Peter Snell Back to Get NZ Moving

October 17, 2006

FORTY-SIX years after he set the athletics world on its ear, Peter Snell wants to get the modern world off its collective backside.

“I’m nearly 68 and I don’t intend to retire for some time yet,” he said at Massey University’s Palmerston North campus yesterday.

“I have no intention of sitting on my backside. There are so many things I still want to do that will give me genuine satisfaction.” Dr Snell was invited back to New Zealand from the University of Texas Southwestern Medical Center in Dallas as the Massey University Foundation Fellow in Health and Exercise Science. As such, he is holding a series of meetings with fellow scientists and researchers at all three Massey campuses to devise productive research projects in three main areas: Maori and Pacific Island health, specifically the interaction between diet and nutrition, as well as genetic factors in the response by Maori and Polynesian diabetic patients to exercise and diet; research into the impact of aging in health factors, and the parts played by diet, exercise and lifestyle changes and fatty acid production and research in meat and dairy science and technology.Dr Snell will be back in New Zealand in May next year to evaluate the results of the early work and identify projects that will be pursued.

However, a key component yet to be resolved is the question of funding, he said.

One area where he has no doubts, is the part played by exercise in enhancing general well-being. This precept is at the core of his recently published book, Use It Or lose It, written in conjunction with 80-year-old writer Garth Gilmour who wrote the Snell biography 40 years ago.

His interests have swung solidly into this field after his earlier post-doctoral work in sports physiology.

“In those days, you couldn’t make a living from sports sciences the way you can now,” he said.

This prompted his move into preventative medicine in general and the effects of diet and exercise on ageing in particular.

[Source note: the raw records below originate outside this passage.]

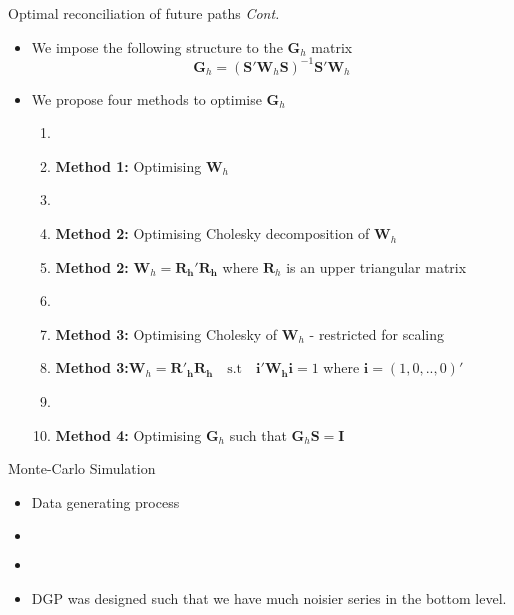 \documentclass[11pt,xcolor=dvipsnames,handout]{beamer}
\begin{document}
\begin{frame}{Optimal reconciliation of future paths \textit{Cont.}}
\begin{itemize}[<+-| alert@+>]
\item We impose the following structure to the $\bm{G}_h$ matrix
\begin{equation}\label{eq:2}
\bm{G}_h=\left(\bm{S}'\bm{W}_h\bm{S}\right)^{-1}{\bm S'}\bm{W}_h
\end{equation}
\item We propose four methods to optimise $\bm{G}_h$
\begin{enumerate}
\item[]
\item[] \textbf{\color{Maroon}Method 1:} Optimising $\bm{W}_h$
\item[] 
\item[] \textbf{\color{Maroon}Method 2:} Optimising Cholesky decomposition of $\bm{W}_h$
\item[] \textbf{\color{White}Method 2:} $\bm{W}_h=\bm{R_h'R_h}$ where $\bm{R}_h$ is an upper triangular matrix 
\item[]
\item[] \textbf{\color{Maroon}Method 3:} Optimising Cholesky of $\bm{W}_h$ - restricted for scaling
\item[] \textbf{\color{White}Method 3:}$\bm{W}_h=\bm{R'_hR_h} \quad \text{s.t} \quad \bm{i'W_hi}=1$ where $\bm{i}=(1,0,..,0)'$
\item[] 
\item[] \textbf{\color{Maroon}Method 4:} Optimising $\bm{G}_h$ such that $\bm{G}_h\bm{S=I}$

\end{enumerate}
\end{itemize}
\end{frame}


\begin{frame}{Monte-Carlo Simulation}
\begin{itemize}
\item Data generating process
\item[] 
\begin{columns}
\centering
\begin{figure}
\begin{center}
  
\qobitree
\end{center}
\end{figure}

\begin{figure}
\begin{center}
  
 
\qobitree
\end{center}
\end{figure}
\end{columns} 
\item[]
\item DGP was designed such that we have much noisier series in the bottom level.

\end{itemize}
\end{frame}
\end{document}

Dr Snell is a natural left-hander but in his youth taught himself to use his other hand for writing. This is particularly fortunate at the moment, because a bicycling accident has his left forearm and hand in a plaster cast.

He said he crashed his bicycle into a curb, crushing a finger and cracking ribs. He also rapped his head hard on the ground, causing swelling on the right side of his face and necessitating a CT scan.

However, before going for treatment, he kept an appointment with one of his patients, only finding out later how battered he looked.

However, that’s nothing for Mr Use It Or Lose It once the fastest middle-distance runner in the world who is determined to make his own life part of the proof of his claims that diet and exercise slow the effects of ageing.